### Task item
From the first line of the data below through the line holding "The MIT Press, Cambridge (Massachusetts) 1993.", output each line exactly and leave the pictures out.

#####

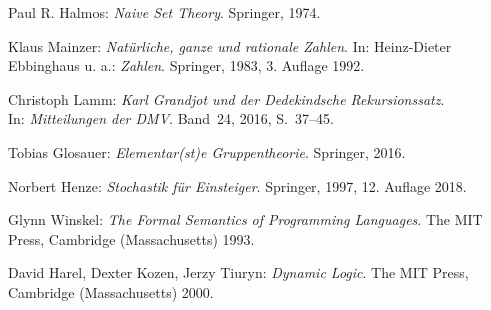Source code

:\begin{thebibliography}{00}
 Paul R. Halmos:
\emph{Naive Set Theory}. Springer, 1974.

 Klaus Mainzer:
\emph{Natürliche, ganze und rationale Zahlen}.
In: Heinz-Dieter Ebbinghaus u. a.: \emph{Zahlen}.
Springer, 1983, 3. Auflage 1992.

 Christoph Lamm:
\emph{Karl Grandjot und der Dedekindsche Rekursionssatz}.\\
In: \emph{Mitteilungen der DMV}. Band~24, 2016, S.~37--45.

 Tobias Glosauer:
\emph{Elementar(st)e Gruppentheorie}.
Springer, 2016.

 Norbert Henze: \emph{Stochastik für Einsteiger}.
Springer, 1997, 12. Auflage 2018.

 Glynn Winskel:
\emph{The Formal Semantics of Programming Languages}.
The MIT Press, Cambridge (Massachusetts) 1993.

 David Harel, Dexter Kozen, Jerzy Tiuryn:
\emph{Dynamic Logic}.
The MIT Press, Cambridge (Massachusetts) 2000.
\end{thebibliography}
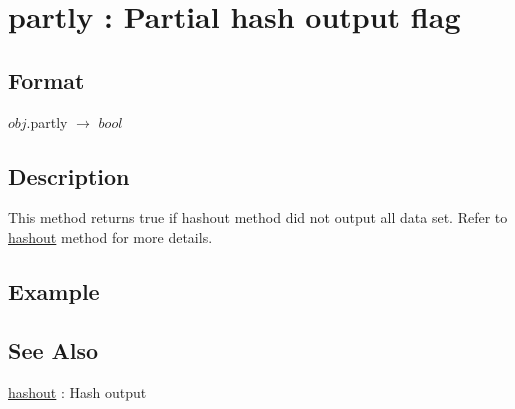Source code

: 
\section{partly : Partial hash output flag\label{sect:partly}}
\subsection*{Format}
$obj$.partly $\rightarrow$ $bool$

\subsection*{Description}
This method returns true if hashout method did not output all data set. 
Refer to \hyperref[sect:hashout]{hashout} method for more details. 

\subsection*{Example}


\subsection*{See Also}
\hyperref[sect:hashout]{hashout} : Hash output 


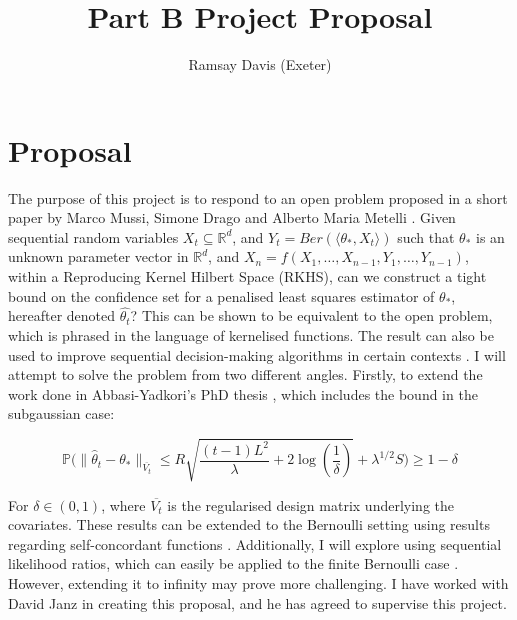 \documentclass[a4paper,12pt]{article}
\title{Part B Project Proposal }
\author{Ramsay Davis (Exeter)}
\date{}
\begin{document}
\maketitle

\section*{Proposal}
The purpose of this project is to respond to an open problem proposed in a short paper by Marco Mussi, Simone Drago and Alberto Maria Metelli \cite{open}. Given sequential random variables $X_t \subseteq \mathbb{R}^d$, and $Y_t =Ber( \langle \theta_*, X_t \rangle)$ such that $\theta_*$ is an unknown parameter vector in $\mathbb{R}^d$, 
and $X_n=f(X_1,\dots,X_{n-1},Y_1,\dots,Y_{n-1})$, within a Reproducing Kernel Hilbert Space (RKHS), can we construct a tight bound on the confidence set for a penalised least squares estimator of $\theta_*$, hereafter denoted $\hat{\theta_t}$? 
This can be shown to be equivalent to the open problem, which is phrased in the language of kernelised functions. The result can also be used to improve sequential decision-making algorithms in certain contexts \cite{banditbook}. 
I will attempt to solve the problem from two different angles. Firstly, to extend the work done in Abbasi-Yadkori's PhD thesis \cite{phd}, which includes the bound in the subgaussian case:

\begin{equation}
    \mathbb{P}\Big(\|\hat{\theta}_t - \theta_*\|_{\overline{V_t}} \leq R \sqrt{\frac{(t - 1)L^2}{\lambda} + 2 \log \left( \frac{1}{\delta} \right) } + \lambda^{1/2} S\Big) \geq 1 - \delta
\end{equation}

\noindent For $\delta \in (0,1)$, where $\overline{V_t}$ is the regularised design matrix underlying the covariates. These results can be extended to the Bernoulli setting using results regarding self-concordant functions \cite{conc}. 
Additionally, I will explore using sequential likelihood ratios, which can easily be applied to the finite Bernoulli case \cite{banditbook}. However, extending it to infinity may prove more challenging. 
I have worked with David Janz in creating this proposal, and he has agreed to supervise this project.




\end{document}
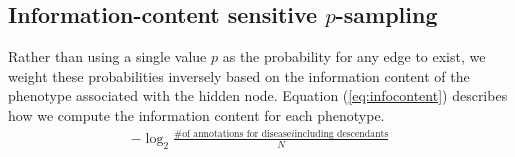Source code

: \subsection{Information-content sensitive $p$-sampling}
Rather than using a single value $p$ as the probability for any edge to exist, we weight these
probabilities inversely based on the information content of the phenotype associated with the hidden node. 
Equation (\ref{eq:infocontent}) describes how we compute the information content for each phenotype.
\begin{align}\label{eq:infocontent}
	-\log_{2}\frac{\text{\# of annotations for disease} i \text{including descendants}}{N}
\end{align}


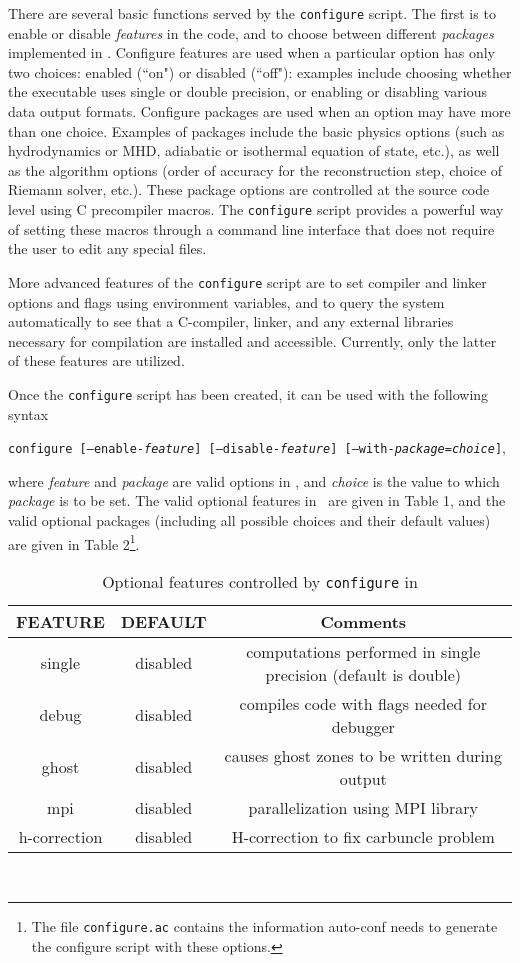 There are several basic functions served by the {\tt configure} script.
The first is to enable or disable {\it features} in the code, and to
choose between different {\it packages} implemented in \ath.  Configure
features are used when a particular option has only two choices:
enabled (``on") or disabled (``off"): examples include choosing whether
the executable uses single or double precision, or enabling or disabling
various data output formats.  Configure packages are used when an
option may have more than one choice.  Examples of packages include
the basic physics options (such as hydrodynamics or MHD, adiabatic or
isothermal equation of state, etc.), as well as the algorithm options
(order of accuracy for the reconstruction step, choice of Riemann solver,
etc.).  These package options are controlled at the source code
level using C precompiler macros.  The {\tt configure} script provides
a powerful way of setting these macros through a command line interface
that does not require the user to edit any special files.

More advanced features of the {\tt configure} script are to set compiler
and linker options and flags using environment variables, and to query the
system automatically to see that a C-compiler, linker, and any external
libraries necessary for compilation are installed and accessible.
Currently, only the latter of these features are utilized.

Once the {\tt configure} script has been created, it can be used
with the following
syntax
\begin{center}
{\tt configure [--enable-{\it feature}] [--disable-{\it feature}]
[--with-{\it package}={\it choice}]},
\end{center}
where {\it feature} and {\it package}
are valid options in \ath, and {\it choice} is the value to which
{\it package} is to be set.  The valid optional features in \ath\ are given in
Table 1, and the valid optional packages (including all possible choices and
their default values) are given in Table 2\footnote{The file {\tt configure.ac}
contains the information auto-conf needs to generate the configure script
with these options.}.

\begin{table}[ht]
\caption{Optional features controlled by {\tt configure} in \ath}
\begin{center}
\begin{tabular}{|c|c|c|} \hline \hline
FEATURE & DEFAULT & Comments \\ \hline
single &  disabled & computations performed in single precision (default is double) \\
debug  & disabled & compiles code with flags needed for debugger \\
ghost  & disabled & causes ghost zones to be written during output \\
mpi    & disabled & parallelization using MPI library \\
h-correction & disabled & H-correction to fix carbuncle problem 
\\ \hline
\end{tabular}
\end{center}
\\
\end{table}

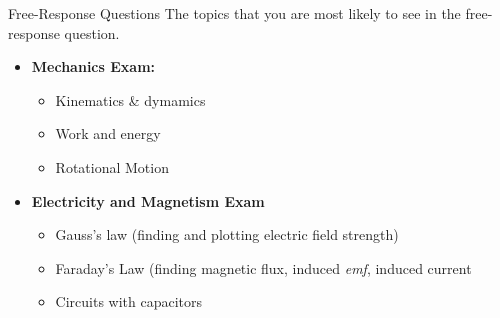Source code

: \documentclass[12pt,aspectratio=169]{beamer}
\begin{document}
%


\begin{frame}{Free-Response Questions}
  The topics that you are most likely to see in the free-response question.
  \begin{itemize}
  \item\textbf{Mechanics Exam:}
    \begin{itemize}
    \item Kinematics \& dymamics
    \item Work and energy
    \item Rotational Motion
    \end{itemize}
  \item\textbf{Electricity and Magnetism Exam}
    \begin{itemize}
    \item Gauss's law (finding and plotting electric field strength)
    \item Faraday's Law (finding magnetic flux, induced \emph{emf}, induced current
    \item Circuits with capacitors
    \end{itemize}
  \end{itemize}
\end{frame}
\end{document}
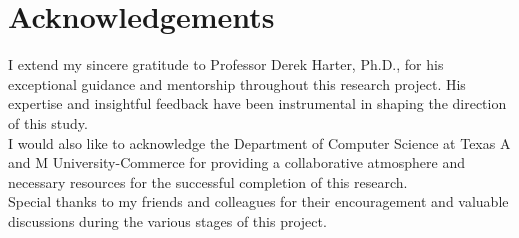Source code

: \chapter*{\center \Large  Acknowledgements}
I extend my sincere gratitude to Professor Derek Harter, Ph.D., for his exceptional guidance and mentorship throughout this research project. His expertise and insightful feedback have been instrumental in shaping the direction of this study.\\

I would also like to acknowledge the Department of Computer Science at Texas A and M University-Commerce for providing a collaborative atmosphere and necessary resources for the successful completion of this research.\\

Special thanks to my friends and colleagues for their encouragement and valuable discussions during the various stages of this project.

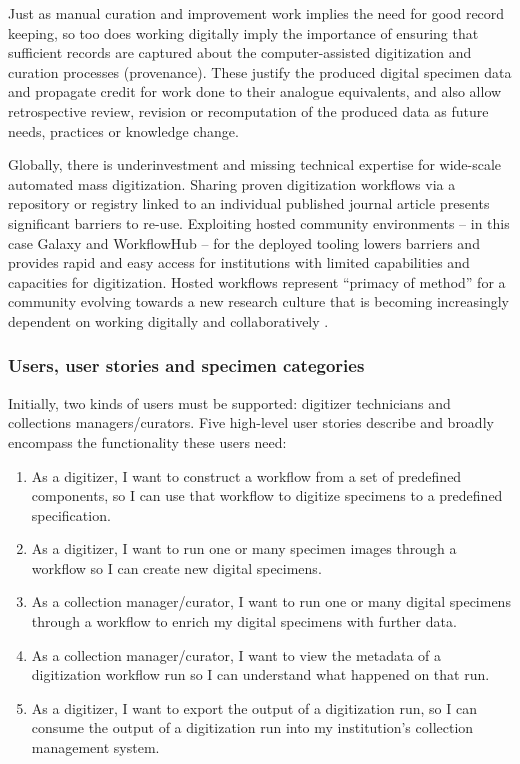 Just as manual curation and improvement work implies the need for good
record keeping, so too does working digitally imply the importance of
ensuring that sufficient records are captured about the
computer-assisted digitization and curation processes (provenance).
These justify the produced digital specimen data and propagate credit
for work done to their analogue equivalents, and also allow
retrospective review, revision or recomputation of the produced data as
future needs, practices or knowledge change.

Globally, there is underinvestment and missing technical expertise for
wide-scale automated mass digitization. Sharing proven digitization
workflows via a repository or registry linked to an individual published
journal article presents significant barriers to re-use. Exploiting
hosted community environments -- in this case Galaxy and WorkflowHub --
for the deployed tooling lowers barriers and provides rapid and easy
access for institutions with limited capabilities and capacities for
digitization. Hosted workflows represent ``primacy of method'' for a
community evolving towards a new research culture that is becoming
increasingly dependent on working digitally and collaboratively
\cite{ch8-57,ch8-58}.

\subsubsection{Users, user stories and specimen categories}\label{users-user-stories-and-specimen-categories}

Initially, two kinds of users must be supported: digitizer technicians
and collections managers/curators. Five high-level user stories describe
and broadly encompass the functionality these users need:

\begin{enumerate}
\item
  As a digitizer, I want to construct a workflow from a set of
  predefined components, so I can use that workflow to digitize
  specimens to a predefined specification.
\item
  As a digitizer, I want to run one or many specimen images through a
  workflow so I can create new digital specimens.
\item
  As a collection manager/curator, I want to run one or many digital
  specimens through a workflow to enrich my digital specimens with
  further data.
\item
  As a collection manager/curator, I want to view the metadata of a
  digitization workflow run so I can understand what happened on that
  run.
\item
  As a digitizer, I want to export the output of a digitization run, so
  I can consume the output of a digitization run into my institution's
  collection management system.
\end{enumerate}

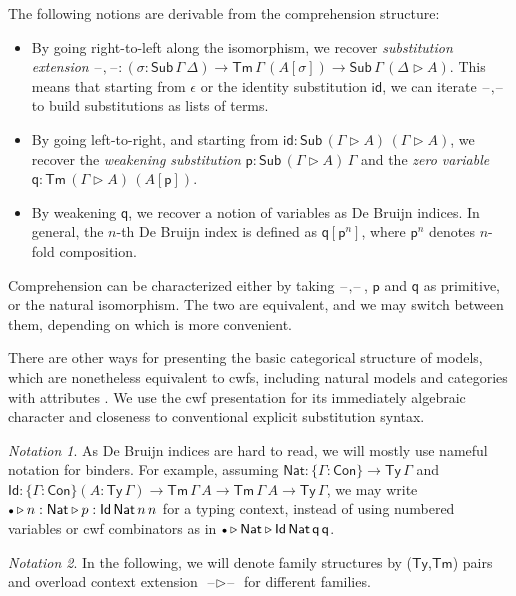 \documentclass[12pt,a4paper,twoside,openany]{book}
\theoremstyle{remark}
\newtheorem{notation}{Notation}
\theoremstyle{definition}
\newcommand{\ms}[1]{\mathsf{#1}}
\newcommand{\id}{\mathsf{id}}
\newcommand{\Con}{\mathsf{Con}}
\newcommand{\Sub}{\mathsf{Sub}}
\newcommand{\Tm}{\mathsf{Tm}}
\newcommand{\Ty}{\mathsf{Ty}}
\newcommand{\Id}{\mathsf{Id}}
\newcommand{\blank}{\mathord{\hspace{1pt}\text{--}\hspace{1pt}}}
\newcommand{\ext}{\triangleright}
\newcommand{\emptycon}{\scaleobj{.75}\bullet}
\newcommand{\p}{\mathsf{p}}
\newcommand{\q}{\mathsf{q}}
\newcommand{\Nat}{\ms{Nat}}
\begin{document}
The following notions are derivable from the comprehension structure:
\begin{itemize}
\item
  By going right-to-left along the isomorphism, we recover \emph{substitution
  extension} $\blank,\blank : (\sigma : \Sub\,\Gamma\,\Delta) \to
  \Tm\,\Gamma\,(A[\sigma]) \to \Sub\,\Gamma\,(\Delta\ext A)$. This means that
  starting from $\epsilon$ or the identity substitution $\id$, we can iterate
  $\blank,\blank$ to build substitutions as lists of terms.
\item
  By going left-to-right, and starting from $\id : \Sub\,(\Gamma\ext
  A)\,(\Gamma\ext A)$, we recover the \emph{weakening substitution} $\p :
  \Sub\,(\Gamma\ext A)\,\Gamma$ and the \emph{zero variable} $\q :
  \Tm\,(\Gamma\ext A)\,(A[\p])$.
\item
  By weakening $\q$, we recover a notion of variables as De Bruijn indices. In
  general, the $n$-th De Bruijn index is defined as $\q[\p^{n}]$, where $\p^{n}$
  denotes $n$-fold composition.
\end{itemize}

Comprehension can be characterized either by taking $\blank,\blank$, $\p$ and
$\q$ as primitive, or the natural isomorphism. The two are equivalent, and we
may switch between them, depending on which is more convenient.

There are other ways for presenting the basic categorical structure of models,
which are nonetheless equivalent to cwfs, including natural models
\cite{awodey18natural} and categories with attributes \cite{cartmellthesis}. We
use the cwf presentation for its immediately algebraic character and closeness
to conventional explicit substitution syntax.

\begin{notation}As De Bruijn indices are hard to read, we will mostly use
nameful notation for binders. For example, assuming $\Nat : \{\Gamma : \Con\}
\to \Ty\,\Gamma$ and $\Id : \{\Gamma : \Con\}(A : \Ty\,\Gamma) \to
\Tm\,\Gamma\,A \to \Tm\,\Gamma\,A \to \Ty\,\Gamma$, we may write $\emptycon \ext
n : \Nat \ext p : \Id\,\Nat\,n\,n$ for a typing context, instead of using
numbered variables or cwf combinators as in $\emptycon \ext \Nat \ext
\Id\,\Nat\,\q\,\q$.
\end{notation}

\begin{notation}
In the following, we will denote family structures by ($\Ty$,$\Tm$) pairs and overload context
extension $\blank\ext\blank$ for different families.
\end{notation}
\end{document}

#####

### Task solution
Source code

:\begin{thebibliography}{00}
 Paul R. Halmos:
\emph{Naive Set Theory}. Springer, 1974.

 Klaus Mainzer:
\emph{Natürliche, ganze und rationale Zahlen}.
In: Heinz-Dieter Ebbinghaus u. a.: \emph{Zahlen}.
Springer, 1983, 3. Auflage 1992.

 Christoph Lamm:
\emph{Karl Grandjot und der Dedekindsche Rekursionssatz}.\\
In: \emph{Mitteilungen der DMV}. Band~24, 2016, S.~37--45.

 Tobias Glosauer:
\emph{Elementar(st)e Gruppentheorie}.
Springer, 2016.

 Norbert Henze: \emph{Stochastik für Einsteiger}.
Springer, 1997, 12. Auflage 2018.

 Glynn Winskel:
\emph{The Formal Semantics of Programming Languages}.
The MIT Press, Cambridge (Massachusetts) 1993.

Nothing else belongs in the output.